**Task instructions**
Could you write the entries out again, exactly as they are?

**Stored data**
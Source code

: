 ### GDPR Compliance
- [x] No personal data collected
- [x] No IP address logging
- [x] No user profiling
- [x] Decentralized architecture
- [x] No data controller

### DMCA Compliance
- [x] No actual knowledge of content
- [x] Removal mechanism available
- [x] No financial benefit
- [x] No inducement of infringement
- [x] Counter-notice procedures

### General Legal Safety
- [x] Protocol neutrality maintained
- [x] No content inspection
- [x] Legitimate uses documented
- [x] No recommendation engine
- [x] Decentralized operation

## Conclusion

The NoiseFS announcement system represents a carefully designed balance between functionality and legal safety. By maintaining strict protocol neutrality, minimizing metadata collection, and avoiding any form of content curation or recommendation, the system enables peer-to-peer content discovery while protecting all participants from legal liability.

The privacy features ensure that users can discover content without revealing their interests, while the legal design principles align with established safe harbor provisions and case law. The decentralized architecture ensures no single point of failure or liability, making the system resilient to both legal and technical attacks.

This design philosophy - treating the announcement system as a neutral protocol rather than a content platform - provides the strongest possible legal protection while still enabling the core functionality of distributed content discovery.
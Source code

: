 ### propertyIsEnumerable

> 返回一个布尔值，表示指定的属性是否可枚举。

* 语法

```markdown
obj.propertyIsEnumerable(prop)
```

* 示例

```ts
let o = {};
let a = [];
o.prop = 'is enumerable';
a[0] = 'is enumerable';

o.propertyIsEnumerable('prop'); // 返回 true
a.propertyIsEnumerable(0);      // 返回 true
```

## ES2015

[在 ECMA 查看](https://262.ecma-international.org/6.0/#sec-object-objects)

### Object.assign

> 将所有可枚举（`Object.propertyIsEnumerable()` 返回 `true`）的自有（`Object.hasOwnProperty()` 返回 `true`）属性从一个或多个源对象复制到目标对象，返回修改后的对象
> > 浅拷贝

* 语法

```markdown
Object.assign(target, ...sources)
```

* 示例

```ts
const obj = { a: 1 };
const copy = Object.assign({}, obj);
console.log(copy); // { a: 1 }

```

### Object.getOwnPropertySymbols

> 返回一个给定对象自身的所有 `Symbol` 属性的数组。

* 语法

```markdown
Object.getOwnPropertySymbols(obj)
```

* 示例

**Response**
Source code

: ### GDPR Compliance
- [x] No personal data collected
- [x] No IP address logging
- [x] No user profiling
- [x] Decentralized architecture
- [x] No data controller

### DMCA Compliance
- [x] No actual knowledge of content
- [x] Removal mechanism available
- [x] No financial benefit
- [x] No inducement of infringement
- [x] Counter-notice procedures

### General Legal Safety
- [x] Protocol neutrality maintained
- [x] No content inspection
- [x] Legitimate uses documented
- [x] No recommendation engine
- [x] Decentralized operation

## Conclusion

The NoiseFS announcement system represents a carefully designed balance between functionality and legal safety. By maintaining strict protocol neutrality, minimizing metadata collection, and avoiding any form of content curation or recommendation, the system enables peer-to-peer content discovery while protecting all participants from legal liability.

The privacy features ensure that users can discover content without revealing their interests, while the legal design principles align with established safe harbor provisions and case law. The decentralized architecture ensures no single point of failure or liability, making the system resilient to both legal and technical attacks.

This design philosophy - treating the announcement system as a neutral protocol rather than a content platform - provides the strongest possible legal protection while still enabling the core functionality of distributed content discovery.
Source code

: ### propertyIsEnumerable

> 返回一个布尔值，表示指定的属性是否可枚举。

* 语法

```markdown
obj.propertyIsEnumerable(prop)
```

* 示例

```ts
let o = {};
let a = [];
o.prop = 'is enumerable';
a[0] = 'is enumerable';

o.propertyIsEnumerable('prop'); // 返回 true
a.propertyIsEnumerable(0);      // 返回 true
```

## ES2015

[在 ECMA 查看](https://262.ecma-international.org/6.0/#sec-object-objects)

### Object.assign

> 将所有可枚举（`Object.propertyIsEnumerable()` 返回 `true`）的自有（`Object.hasOwnProperty()` 返回 `true`）属性从一个或多个源对象复制到目标对象，返回修改后的对象
> > 浅拷贝

* 语法

```markdown
Object.assign(target, ...sources)
```

* 示例

```ts
const obj = { a: 1 };
const copy = Object.assign({}, obj);
console.log(copy); // { a: 1 }

```

### Object.getOwnPropertySymbols

> 返回一个给定对象自身的所有 `Symbol` 属性的数组。

* 语法

```markdown
Object.getOwnPropertySymbols(obj)
```

* 示例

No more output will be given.